> _TRY IT_:
Your answer must be the lines of the entries below, exactly as written, from the first line through the line containing "## What is a Balance Sheet?".

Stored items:
☆ ☆ ☆ ☆ ☆

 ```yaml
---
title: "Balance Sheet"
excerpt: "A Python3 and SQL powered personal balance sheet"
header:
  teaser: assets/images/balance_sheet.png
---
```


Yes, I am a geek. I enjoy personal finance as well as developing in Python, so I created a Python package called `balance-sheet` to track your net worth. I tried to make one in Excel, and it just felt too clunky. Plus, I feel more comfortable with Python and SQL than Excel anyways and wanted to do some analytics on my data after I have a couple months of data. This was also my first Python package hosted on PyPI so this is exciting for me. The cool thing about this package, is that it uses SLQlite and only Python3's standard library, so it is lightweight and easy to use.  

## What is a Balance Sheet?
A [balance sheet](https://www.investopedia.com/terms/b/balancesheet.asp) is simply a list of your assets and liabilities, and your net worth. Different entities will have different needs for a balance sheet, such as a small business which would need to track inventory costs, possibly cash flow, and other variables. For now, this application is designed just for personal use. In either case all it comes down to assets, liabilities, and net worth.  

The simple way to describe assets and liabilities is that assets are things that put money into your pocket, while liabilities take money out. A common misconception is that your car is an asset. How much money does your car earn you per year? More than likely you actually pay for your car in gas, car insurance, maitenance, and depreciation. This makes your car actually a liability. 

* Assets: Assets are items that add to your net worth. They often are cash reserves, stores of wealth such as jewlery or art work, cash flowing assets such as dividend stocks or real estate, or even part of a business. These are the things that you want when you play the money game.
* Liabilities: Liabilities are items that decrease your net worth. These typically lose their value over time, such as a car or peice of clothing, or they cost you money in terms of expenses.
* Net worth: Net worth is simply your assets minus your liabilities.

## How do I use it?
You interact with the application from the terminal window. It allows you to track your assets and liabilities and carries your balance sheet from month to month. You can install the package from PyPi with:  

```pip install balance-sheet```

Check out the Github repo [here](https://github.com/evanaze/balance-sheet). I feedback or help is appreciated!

☆ ☆ ☆ ☆ ☆

> _ANSWER AREA_:
 ```yaml
---
title: "Balance Sheet"
excerpt: "A Python3 and SQL powered personal balance sheet"
header:
  teaser: assets/images/balance_sheet.png
---
```


Yes, I am a geek. I enjoy personal finance as well as developing in Python, so I created a Python package called `balance-sheet` to track your net worth. I tried to make one in Excel, and it just felt too clunky. Plus, I feel more comfortable with Python and SQL than Excel anyways and wanted to do some analytics on my data after I have a couple months of data. This was also my first Python package hosted on PyPI so this is exciting for me. The cool thing about this package, is that it uses SLQlite and only Python3's standard library, so it is lightweight and easy to use.  

## What is a Balance Sheet?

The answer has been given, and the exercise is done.